Con 11 años mi pecho creció hasta casi su talla actual. Mis compañeras de clase me llamaron mentirosa porque dije que aun no me había venido la regla. Era verdad.
Con 12 años un hombre me acorralo en el ascensor de mi portar y se hizo una paja delante de mi. Me avergoncé y no lo conté. Pensé que quizá fue culpa mía por llevar los pantalones demasiado ajustados.
Con 13 años me llamaron puta. Ni siquiera había dado mi primer beso. Unos amigos de mis amigas me sujetaron los brazos y las piernas para que otro pudiera tocarme las tetas. Me fui llorando. Mis amigas vinieron a buscarme para que volviera al grupo, ya que solo había sido una broma.
Con 14 años, me olvidé de tirar de la cadena del baño uno de los días que estaba con la regla. Mi padre se enfadó muchísimo. Me gritó que era muy sucia, que eso era un asco y que tenía que ser más cuidadosa. No lo hizo por hacerme daño, solo fue un reflejo de la educación que había recibido.
Con 15 años perdí mi virginidad, fue consentido, ambos teníamos ganas y estábamos de acuerdo, y me gustó. Una amiga me dijo que estaba siendo demasiado precoz.
Con 16 años en el viaje de estudios tuve una aventura y se lo conté a la persona equivocada, fui conocida en el instituto como la folladora. Me señalaron y me gritaron a la salida de clase.
Con 17 años comencé con mi primer novio formal. Se puso nervioso porque yo no era virgen y el sí, y tardamos varios meses en hacer el amor, ya que sus nervios no le dejaban mantener la erección.

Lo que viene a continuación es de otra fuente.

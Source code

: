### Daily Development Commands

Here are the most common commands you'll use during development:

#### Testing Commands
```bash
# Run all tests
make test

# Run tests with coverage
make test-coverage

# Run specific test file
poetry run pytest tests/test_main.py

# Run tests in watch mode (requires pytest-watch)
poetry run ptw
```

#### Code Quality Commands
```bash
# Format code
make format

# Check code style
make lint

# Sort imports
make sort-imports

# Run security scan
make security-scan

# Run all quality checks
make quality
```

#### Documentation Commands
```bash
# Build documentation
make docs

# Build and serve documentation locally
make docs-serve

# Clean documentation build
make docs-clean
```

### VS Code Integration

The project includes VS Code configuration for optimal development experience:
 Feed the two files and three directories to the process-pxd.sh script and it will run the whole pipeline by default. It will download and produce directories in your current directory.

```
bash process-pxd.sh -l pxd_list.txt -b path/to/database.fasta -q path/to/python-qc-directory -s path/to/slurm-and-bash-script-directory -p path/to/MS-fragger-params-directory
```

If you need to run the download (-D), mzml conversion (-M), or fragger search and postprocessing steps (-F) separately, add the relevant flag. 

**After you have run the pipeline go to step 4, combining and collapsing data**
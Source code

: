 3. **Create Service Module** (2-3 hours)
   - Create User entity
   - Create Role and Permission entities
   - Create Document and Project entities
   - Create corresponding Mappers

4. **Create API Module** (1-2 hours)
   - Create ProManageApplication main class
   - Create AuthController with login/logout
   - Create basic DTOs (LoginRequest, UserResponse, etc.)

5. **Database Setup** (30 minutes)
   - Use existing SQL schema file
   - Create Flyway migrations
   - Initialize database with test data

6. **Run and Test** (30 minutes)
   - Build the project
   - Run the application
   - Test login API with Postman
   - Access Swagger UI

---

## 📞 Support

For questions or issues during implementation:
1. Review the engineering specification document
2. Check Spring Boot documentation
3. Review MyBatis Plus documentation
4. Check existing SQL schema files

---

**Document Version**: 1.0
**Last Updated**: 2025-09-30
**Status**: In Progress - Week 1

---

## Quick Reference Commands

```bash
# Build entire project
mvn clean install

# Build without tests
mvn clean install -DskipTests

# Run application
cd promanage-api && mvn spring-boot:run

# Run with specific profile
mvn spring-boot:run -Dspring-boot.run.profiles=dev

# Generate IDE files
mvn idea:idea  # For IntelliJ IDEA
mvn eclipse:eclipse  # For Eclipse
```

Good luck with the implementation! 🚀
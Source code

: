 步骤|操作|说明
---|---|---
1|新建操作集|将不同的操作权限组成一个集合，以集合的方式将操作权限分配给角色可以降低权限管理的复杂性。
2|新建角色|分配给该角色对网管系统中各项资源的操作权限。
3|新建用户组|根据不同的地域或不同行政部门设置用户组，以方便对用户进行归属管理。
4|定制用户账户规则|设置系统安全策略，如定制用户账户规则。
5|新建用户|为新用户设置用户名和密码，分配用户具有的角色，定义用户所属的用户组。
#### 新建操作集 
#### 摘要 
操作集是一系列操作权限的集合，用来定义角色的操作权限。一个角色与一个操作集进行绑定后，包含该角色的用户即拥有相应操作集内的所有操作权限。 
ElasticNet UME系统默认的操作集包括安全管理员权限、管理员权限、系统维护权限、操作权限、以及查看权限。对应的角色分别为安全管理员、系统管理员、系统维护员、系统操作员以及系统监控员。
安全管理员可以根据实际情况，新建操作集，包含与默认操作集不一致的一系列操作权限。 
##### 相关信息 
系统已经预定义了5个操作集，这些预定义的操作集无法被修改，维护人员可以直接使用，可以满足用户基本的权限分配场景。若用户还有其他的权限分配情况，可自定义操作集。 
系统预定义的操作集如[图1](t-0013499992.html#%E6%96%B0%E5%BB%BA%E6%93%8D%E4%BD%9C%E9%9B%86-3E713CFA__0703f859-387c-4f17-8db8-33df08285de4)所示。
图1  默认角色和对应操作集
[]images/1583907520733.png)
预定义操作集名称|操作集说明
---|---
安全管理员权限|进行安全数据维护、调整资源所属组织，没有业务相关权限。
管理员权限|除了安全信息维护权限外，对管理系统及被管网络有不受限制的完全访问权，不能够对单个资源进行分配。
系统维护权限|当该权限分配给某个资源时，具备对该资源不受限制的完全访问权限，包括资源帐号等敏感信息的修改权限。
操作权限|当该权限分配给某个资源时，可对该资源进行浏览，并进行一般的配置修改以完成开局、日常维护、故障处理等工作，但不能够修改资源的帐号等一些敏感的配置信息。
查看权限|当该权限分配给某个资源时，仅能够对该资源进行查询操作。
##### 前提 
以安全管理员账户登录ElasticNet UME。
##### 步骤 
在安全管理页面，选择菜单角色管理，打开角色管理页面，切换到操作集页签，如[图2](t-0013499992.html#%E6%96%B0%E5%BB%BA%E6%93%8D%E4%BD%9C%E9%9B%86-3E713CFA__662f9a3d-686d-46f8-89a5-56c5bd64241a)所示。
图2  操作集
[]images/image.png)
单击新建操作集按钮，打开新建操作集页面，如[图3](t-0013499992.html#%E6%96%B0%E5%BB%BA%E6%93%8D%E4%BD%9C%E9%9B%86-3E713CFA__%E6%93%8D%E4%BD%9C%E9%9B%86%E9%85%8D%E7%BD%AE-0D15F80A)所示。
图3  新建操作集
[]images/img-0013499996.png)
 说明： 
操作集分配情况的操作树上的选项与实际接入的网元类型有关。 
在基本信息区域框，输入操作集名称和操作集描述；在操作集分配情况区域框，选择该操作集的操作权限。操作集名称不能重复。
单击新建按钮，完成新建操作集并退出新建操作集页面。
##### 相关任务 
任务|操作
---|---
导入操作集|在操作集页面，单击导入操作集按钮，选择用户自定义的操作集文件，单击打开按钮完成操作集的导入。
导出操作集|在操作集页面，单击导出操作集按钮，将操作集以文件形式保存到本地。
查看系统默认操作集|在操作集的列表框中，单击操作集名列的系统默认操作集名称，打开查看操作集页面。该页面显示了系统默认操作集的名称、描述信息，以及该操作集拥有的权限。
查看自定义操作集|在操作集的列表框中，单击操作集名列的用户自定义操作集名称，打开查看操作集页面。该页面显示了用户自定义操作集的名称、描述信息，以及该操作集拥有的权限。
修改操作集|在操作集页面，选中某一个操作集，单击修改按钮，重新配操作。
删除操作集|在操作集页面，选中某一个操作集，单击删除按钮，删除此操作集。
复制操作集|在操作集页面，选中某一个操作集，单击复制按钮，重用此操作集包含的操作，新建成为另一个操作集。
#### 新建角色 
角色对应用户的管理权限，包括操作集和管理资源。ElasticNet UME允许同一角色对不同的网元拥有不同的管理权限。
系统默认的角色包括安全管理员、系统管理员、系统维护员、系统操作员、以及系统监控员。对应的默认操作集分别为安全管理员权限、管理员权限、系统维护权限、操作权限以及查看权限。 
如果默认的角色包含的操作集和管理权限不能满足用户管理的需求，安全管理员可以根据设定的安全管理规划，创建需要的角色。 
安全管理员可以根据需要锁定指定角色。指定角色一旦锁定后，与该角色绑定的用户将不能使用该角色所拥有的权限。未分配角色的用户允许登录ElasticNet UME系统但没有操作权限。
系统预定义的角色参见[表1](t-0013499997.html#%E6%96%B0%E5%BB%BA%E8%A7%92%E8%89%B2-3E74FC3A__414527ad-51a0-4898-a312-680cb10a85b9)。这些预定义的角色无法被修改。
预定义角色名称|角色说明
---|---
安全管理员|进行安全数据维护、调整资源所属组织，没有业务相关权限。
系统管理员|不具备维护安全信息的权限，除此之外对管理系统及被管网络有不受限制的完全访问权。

Con 18 años entré a la universidad. Conocí a unas chicas muy majas y muy normales. Yo era la única que hablaba de sexo sin tapujos. Soltaban risitas nerviosas cuando hablábamos de sexo. Nunca confesaron que se masturbaban. Una de ellas me confesó que nunca se había mirado los genitales con un espejo.
Con 19 años me di cuenta de que mi pareja me era infiel. Me entere de que se había acostado con otras sin usar protección, yo confiaba en el y tomaba la píldora. Me hice las pruebas del SIDA y, afortunadamente, dieron negativo.
Con 20 años me hice fuerte y me solté, disfruté del sexo sin compromiso con hombres y mujeres. La gran mayoría de las veces fueron desconocidos, probé mucho y callé todo lo que probé. Aún sin contarlo fui tachada de puta. Nadie tuvo en cuenta que siempre utilicé protección.
Con 21 años me di cuenta de que me gustaba bailar y trabaje como gogo una temporada, me ofrecieron contratarme en plantilla fija de una discoteca si me acostaba con el dueño.
Con 22 años, como era gogo, me ofrecieron pasarme a stripper, ya que era más dinero por menos tiempo. Solo stripper, sin llegar a más. Las pocas amigas a las que se lo conté me miraron mal y me preguntaron «¿y te lo estas pensando?» no acepte por lo que pensaron de mi, no porque no quisiera hacerlo.
Con 23 años comencé a vivir junto con mi pareja actual. Yo salía de fiesta con mis amigas y mi novio salía con los suyos. En las discotecas, los que intentaban ligar conmigo llegaron a preguntarme cómo me dejaba salir sin el.
Con 24 años, volviendo a casa por la noche, un hombre me arrinconó contra la pared al doblar una esquina. Me lo quité de encima de un empujón y le grité. El me echó en cara que me pusiera así «solo por eso». Me dio tal rabia que corrí detrás de el pegándole con el bolso. Puede ser que sonrías al imaginarte una escena tan absurda.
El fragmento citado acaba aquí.